EXERCISE OBJECTIVE: Print the data once more, exactly as given. Drop the pictures.

---------- EXERCISE DATA

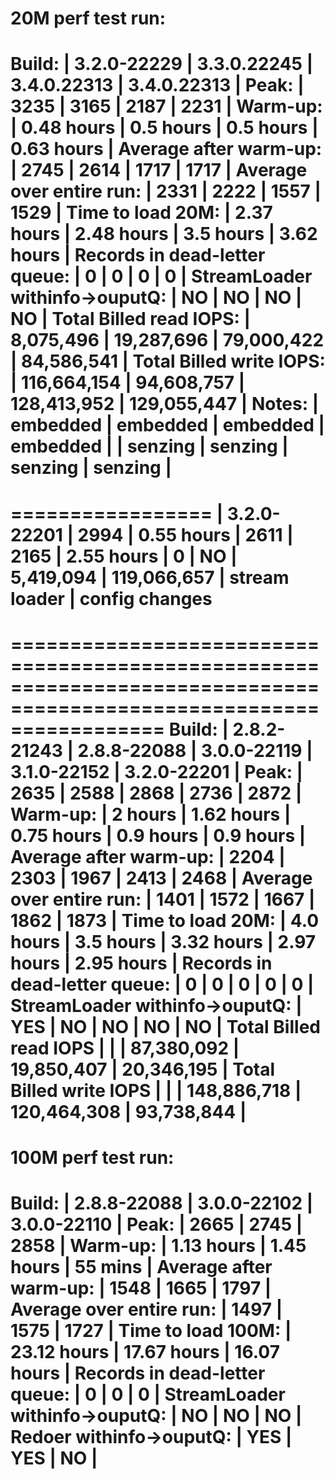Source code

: 

20M perf test run:
=====================================================================================================
Build:                          |  3.2.0-22229   |  3.3.0.22245   |  3.4.0.22313   |  3.4.0.22313   |
Peak:                           |  3235          |  3165          |  2187          |  2231          |
Warm-up:                        |     0.48 hours |     0.5  hours |     0.5  hours |     0.63 hours |
Average after warm-up:          |  2745          |  2614          |  1717          |  1717          |
Average over entire run:        |  2331          |  2222          |  1557          |  1529          |
Time to load 20M:               |     2.37 hours |     2.48 hours |     3.5  hours |     3.62 hours |
Records in dead-letter queue:   |     0          |     0          |     0          |     0          |
StreamLoader withinfo->ouputQ:  |    NO          |    NO          |    NO          |    NO          |
Total Billed read IOPS:         |    8,075,496   |   19,287,696   |   79,000,422   |   84,586,541   |
Total Billed write IOPS:        |  116,664,154   |   94,608,757   |  128,413,952   |  129,055,447   |
Notes:                          | embedded       | embedded       | embedded       | embedded       |
                                | senzing        | senzing        | senzing        | senzing        |
=====================================================================================================

=================
|  3.2.0-22201
|  2994
|     0.55 hours
|  2611
|  2165
|     2.55 hours
|     0
|    NO
|    5,419,094
|  119,066,657
| stream loader
| config changes
=================

=====================================================================================================================
Build:                          |  2.8.2-21243  |  2.8.8-22088   |  3.0.0-22119   |  3.1.0-22152   |  3.2.0-22201   |
Peak:                           |  2635         |  2588          |  2868          |  2736          |  2872          |
Warm-up:                        |     2 hours   |     1.62 hours |     0.75 hours |     0.9  hours |     0.9  hours |
Average after warm-up:          |  2204         |  2303          |  1967          |  2413          |  2468          |
Average over entire run:        |  1401         |  1572          |  1667          |  1862          |  1873          |
Time to load 20M:               |     4.0 hours |     3.5 hours  |     3.32 hours |     2.97 hours |     2.95 hours |
Records in dead-letter queue:   |     0         |     0          |     0          |     0          |     0          |
StreamLoader withinfo->ouputQ:  |   YES         |    NO          |    NO          |    NO          |    NO          |
Total Billed read IOPS          |               |                |   87,380,092   |   19,850,407   |   20,346,195   |
Total Billed write IOPS         |               |                |  148,886,718   |  120,464,308   |   93,738,844   |
=====================================================================================================================



100M perf test run:
====================================================================================
Build:                          |  2.8.8-22088   |  3.0.0-22102   |  3.0.0-22110   |
Peak:                           |  2665          |  2745          |  2858          |
Warm-up:                        |     1.13 hours |     1.45 hours |    55 mins     |
Average after warm-up:          |  1548          |  1665          |  1797          |
Average over entire run:        |  1497          |  1575          |  1727          |
Time to load 100M:              |    23.12 hours |    17.67 hours |    16.07 hours |
Records in dead-letter queue:   |     0          |     0          |     0          |
StreamLoader withinfo->ouputQ:  |    NO          |    NO          |    NO          |
Redoer withinfo->ouputQ:        |   YES          |   YES          |    NO          |
====================================================================================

--------------------

TASK ANSWER:
Source code

: 

20M perf test run:
=====================================================================================================
Build:                          |  3.2.0-22229   |  3.3.0.22245   |  3.4.0.22313   |  3.4.0.22313   |
Peak:                           |  3235          |  3165          |  2187          |  2231          |
Warm-up:                        |     0.48 hours |     0.5  hours |     0.5  hours |     0.63 hours |
Average after warm-up:          |  2745          |  2614          |  1717          |  1717          |
Average over entire run:        |  2331          |  2222          |  1557          |  1529          |
Time to load 20M:               |     2.37 hours |     2.48 hours |     3.5  hours |     3.62 hours |
Records in dead-letter queue:   |     0          |     0          |     0          |     0          |
StreamLoader withinfo->ouputQ:  |    NO          |    NO          |    NO          |    NO          |
Total Billed read IOPS:         |    8,075,496   |   19,287,696   |   79,000,422   |   84,586,541   |
Total Billed write IOPS:        |  116,664,154   |   94,608,757   |  128,413,952   |  129,055,447   |
Notes:                          | embedded       | embedded       | embedded       | embedded       |
                                | senzing        | senzing        | senzing        | senzing        |
=====================================================================================================

=================
|  3.2.0-22201
|  2994
|     0.55 hours
|  2611
|  2165
|     2.55 hours
|     0
|    NO
|    5,419,094
|  119,066,657
| stream loader
| config changes
=================

=====================================================================================================================
Build:                          |  2.8.2-21243  |  2.8.8-22088   |  3.0.0-22119   |  3.1.0-22152   |  3.2.0-22201   |
Peak:                           |  2635         |  2588          |  2868          |  2736          |  2872          |
Warm-up:                        |     2 hours   |     1.62 hours |     0.75 hours |     0.9  hours |     0.9  hours |
Average after warm-up:          |  2204         |  2303          |  1967          |  2413          |  2468          |
Average over entire run:        |  1401         |  1572          |  1667          |  1862          |  1873          |
Time to load 20M:               |     4.0 hours |     3.5 hours  |     3.32 hours |     2.97 hours |     2.95 hours |
Records in dead-letter queue:   |     0         |     0          |     0          |     0          |     0          |
StreamLoader withinfo->ouputQ:  |   YES         |    NO          |    NO          |    NO          |    NO          |
Total Billed read IOPS          |               |                |   87,380,092   |   19,850,407   |   20,346,195   |
Total Billed write IOPS         |               |                |  148,886,718   |  120,464,308   |   93,738,844   |
=====================================================================================================================



100M perf test run:
====================================================================================
Build:                          |  2.8.8-22088   |  3.0.0-22102   |  3.0.0-22110   |
Peak:                           |  2665          |  2745          |  2858          |
Warm-up:                        |     1.13 hours |     1.45 hours |    55 mins     |
Average after warm-up:          |  1548          |  1665          |  1797          |
Average over entire run:        |  1497          |  1575          |  1727          |
Time to load 100M:              |    23.12 hours |    17.67 hours |    16.07 hours |
Records in dead-letter queue:   |     0          |     0          |     0          |
StreamLoader withinfo->ouputQ:  |    NO          |    NO          |    NO          |
Redoer withinfo->ouputQ:        |   YES          |   YES          |    NO          |
====================================================================================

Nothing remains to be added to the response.